Students are assessed on their mastery of a topic – gaining a secure understanding of the big ideas. This involves both ‘knowing’ the concepts and skills and ‘applying’ – being able to use the knowledge flexibly across different situations. The assessment model uses GCSE command words, and includes extended writing tasks and maths and practical skills throughout.

WES science lessons have two aspects to them: content and process.

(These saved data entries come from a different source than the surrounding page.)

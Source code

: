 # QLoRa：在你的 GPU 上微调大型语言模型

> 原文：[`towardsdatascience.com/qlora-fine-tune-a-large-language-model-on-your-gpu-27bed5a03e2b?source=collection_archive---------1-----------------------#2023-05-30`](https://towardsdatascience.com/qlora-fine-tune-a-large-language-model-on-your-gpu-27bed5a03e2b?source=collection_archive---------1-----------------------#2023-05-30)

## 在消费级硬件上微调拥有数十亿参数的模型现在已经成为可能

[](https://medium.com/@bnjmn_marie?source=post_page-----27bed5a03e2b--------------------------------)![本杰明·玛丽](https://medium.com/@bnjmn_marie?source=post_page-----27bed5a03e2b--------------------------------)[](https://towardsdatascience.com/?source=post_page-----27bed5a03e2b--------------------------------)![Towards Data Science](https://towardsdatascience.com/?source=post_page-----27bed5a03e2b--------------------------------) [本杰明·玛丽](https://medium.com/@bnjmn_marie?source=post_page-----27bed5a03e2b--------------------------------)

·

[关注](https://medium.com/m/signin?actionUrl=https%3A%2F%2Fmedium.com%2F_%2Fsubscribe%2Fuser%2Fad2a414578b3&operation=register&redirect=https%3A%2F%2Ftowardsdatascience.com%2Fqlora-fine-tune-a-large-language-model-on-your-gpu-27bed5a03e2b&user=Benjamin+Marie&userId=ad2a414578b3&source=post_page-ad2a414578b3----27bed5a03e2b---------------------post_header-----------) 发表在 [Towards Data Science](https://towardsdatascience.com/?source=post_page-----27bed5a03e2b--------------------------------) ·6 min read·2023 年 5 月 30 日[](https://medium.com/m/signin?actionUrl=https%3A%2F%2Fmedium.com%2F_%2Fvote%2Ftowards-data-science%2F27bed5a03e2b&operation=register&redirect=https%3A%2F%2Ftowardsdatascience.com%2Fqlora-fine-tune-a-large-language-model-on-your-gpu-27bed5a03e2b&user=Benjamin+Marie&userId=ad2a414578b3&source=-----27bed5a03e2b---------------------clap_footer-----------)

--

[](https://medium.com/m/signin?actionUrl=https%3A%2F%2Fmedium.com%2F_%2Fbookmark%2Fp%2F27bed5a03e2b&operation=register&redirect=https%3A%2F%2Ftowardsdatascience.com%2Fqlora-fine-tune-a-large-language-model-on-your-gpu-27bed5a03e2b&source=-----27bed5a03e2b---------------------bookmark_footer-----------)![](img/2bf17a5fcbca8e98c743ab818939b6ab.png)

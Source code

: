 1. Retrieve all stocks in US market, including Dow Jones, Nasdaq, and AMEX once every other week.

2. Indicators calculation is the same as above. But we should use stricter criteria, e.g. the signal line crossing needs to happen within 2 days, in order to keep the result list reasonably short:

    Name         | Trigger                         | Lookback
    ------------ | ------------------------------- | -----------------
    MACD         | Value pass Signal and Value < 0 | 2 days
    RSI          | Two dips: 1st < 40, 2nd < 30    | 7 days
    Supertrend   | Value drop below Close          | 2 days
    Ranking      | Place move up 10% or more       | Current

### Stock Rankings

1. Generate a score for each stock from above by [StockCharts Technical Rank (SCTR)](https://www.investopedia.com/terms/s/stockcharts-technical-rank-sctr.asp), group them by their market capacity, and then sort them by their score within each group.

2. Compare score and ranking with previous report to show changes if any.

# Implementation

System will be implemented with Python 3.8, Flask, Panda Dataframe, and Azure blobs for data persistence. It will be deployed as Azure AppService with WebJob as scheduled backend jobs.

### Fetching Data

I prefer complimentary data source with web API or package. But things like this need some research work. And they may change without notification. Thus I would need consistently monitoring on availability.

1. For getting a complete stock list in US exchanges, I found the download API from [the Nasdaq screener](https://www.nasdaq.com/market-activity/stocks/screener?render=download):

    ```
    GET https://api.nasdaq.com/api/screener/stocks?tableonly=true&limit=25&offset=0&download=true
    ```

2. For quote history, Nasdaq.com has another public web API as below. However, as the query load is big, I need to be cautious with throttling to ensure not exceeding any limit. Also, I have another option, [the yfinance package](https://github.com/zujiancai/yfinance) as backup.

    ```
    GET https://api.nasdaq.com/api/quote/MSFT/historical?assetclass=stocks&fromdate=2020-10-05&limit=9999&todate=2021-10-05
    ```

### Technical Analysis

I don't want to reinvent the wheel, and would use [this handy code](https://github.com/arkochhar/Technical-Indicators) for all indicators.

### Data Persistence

Process includes the ‘working scientifically’ aspect of the KS3 curriculum and this is divided into four areas:

  • Analyse, consisting of presenting data, analysing patterns, drawing conclusions and discussing limitations
  • Communicate, consisting of constructing explanations, communicating ideas, critiquing claims and justifying opinions
  • Enquire, consisting of devising questions, testing hypotheses, planning to control variables and collecting data
  • Solve, consisting of estimating risks, examining consequences, interrogating sources and understanding how scientific ideas change over time.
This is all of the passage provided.